Che Period of Death.

"As the long train

Of ages glide away, the sons of men,

The youth in life's green spring, and he who goes
In the full strength of years, matron and maid,
And the sweet-babe, and the gray headed man,
Shall one by one be gathered to thy side,

By those who in their turn, shall follow them."

BRYANT.

THE period at which man should return to dust was left under a solemn uncertainty. Time would reveal the thousand methods in which it could be hastened by every possible agency in earth and air, around and within; and would fix the limits beyond which, when every hazard should be escaped, the issue could no longer be delayed. The utmost length and the average length of human life were then the secrets of the unfolding future, as now they are the results of the recorded past.

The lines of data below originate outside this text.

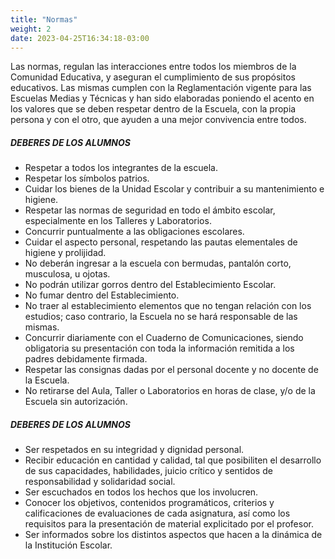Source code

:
 ```yaml
---
title: "Normas"
weight: 2
date: 2023-04-25T16:34:18-03:00
---
```



Las normas, regulan las interacciones entre todos los miembros de la Comunidad Educativa, y aseguran el cumplimiento de sus propósitos educativos. Las mismas cumplen con la Reglamentación vigente para las Escuelas Medias y Técnicas y han sido elaboradas poniendo el acento en los valores que se deben respetar dentro de la Escuela, con la propia persona y con el otro, que ayuden a una mejor convivencia entre todos.

##### **DEBERES DE LOS ALUMNOS** #####

- Respetar a todos los integrantes de la escuela.
- Respetar los símbolos patrios.
- Cuidar los bienes de la Unidad Escolar y contribuir a su mantenimiento e higiene.
- Respetar las normas de seguridad en todo el ámbito escolar, especialmente en los Talleres y Laboratorios.
- Concurrir puntualmente a las obligaciones escolares.
- Cuidar el aspecto personal, respetando las pautas elementales de higiene y prolijidad.
- No deberán ingresar a la escuela con bermudas, pantalón corto, musculosa, u ojotas.
- No podrán utilizar gorros dentro del Establecimiento Escolar.
- No fumar dentro del Establecimiento.
- No traer al establecimiento elementos que no tengan relación con los estudios; caso contrario, la Escuela no se hará responsable de las mismas.
- Concurrir diariamente con el Cuaderno de Comunicaciones, siendo obligatoria su presentación con toda la información remitida a los padres debidamente firmada.
- Respetar las consignas dadas por el personal docente y no docente de la Escuela.
- No retirarse del Aula, Taller o Laboratorios en horas de clase, y/o de la Escuela sin autorización.


##### **DEBERES DE LOS ALUMNOS** #####

- Ser respetados en su integridad y dignidad personal.
- Recibir educación en cantidad y calidad, tal que posibiliten el desarrollo de sus capacidades, habilidades, juicio crítico y sentidos de responsabilidad y solidaridad social.
- Ser escuchados en todos los hechos que los involucren.
- Conocer los objetivos, contenidos programáticos, criterios y calificaciones de evaluaciones de cada asignatura, así como los requisitos para la presentación de material explicitado por el profesor.
- Ser informados sobre los distintos aspectos que hacen a la dinámica de la Institución Escolar.
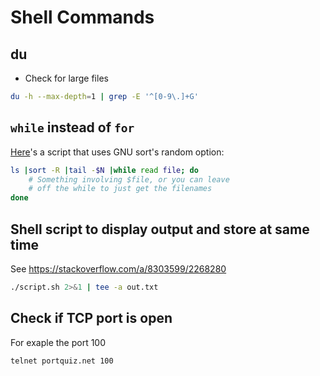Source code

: # Shell Commands
## du
* Check for large files
```bash
du -h --max-depth=1 | grep -E '^[0-9\.]+G'
```
## `while` instead of `for`
[Here](https://stackoverflow.com/a/414316)'s a script that uses GNU sort's random option:
```bash
ls |sort -R |tail -$N |while read file; do
    # Something involving $file, or you can leave
    # off the while to just get the filenames
done
```
## Shell script to display output and store at same time
See https://stackoverflow.com/a/8303599/2268280
```bash
./script.sh 2>&1 | tee -a out.txt
```
## Check if TCP port is open
For exaple the port 100
```bash
telnet portquiz.net 100
```
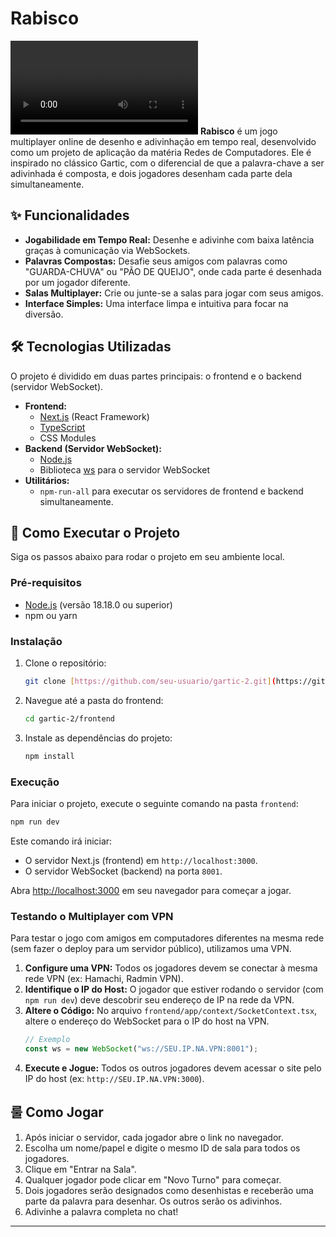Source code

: # Rabisco

![Rabisco Gameplay](./frontend/public/github_ex.mp4) **Rabisco** é um jogo multiplayer online de desenho e adivinhação em tempo real, desenvolvido como um projeto de aplicação da matéria Redes de Computadores. Ele é inspirado no clássico Gartic, com o diferencial de que a palavra-chave a ser adivinhada é composta, e dois jogadores desenham cada parte dela simultaneamente.

## ✨ Funcionalidades

* **Jogabilidade em Tempo Real:** Desenhe e adivinhe com baixa latência graças à comunicação via WebSockets.
* **Palavras Compostas:** Desafie seus amigos com palavras como "GUARDA-CHUVA" ou "PÃO DE QUEIJO", onde cada parte é desenhada por um jogador diferente.
* **Salas Multiplayer:** Crie ou junte-se a salas para jogar com seus amigos.
* **Interface Simples:** Uma interface limpa e intuitiva para focar na diversão.

## 🛠️ Tecnologias Utilizadas

O projeto é dividido em duas partes principais: o frontend e o backend (servidor WebSocket).

* **Frontend:**
    * [Next.js](https://nextjs.org/) (React Framework)
    * [TypeScript](https://www.typescriptlang.org/)
    * CSS Modules
* **Backend (Servidor WebSocket):**
    * [Node.js](https://nodejs.org/)
    * Biblioteca [ws](https://github.com/websockets/ws) para o servidor WebSocket
* **Utilitários:**
    * `npm-run-all` para executar os servidores de frontend e backend simultaneamente.

## 🚀 Como Executar o Projeto

Siga os passos abaixo para rodar o projeto em seu ambiente local.

### Pré-requisitos

* [Node.js](https://nodejs.org/en/) (versão 18.18.0 ou superior)
* npm ou yarn

### Instalação

1.  Clone o repositório:
    ```bash
    git clone [https://github.com/seu-usuario/gartic-2.git](https://github.com/seu-usuario/gartic-2.git)
    ```

2.  Navegue até a pasta do frontend:
    ```bash
    cd gartic-2/frontend
    ```

3.  Instale as dependências do projeto:
    ```bash
    npm install
    ```

### Execução

Para iniciar o projeto, execute o seguinte comando na pasta `frontend`:

```bash
npm run dev
```

Este comando irá iniciar:
* O servidor Next.js (frontend) em `http://localhost:3000`.
* O servidor WebSocket (backend) na porta `8001`.

Abra [http://localhost:3000](http://localhost:3000) em seu navegador para começar a jogar.

### Testando o Multiplayer com VPN

Para testar o jogo com amigos em computadores diferentes na mesma rede (sem fazer o deploy para um servidor público), utilizamos uma VPN.

1.  **Configure uma VPN:** Todos os jogadores devem se conectar à mesma rede VPN (ex: Hamachi, Radmin VPN).
2.  **Identifique o IP do Host:** O jogador que estiver rodando o servidor (com `npm run dev`) deve descobrir seu endereço de IP na rede da VPN.
3.  **Altere o Código:** No arquivo `frontend/app/context/SocketContext.tsx`, altere o endereço do WebSocket para o IP do host na VPN.
    ```javascript
    // Exemplo
    const ws = new WebSocket("ws://SEU.IP.NA.VPN:8001");
    ```
4.  **Execute e Jogue:** Todos os outros jogadores devem acessar o site pelo IP do host (ex: `http://SEU.IP.NA.VPN:3000`).

## 룰 Como Jogar

1.  Após iniciar o servidor, cada jogador abre o link no navegador.
2.  Escolha um nome/papel e digite o mesmo ID de sala para todos os jogadores.
3.  Clique em "Entrar na Sala".
4.  Qualquer jogador pode clicar em "Novo Turno" para começar.
5.  Dois jogadores serão designados como desenhistas e receberão uma parte da palavra para desenhar. Os outros serão os adivinhos.
6.  Adivinhe a palavra completa no chat!

---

Amongst those eight antediluvian patriarchs who completed the natural term of their days, he who died youngest was seven hundred and seventy-seven years old, and he who lived longest was nine hundred and sixty-nine. It is as if one now alive could have seen the face of one who had witnessed the crucifixion. Although the years of Methuselah have surpassed those of every other mortal, yet as Adam began his existence in full maturity, and then lived through nine hundred and thirty years, the most protracted resistance to decay may thus have been allotted to the frame of our first father. So far as

life, amongst the wicked of the antediluvian world, was not extinguished by violence, the general length of the days of man must have been ten times their present duration a space sufficient, had intellectual vigour been widely developed, to have comprehended the most amazing works of toil and skill, the profoundest discoveries in science, and enterprises and achievements of magnificence since unparalleled. But that world left neither pyramids nor books; and if great exploits of intellect were not attempted, tremendous, no doubt, must have been the progress of brutality and crime, when the body had such might, and when death and judgment were so distant. There were giants in the earth in those days, men of renown; but the wickedness of man was great, all flesh corrupted his way, the earth was filled with violence, and that mighty race was doomed to death without posterity.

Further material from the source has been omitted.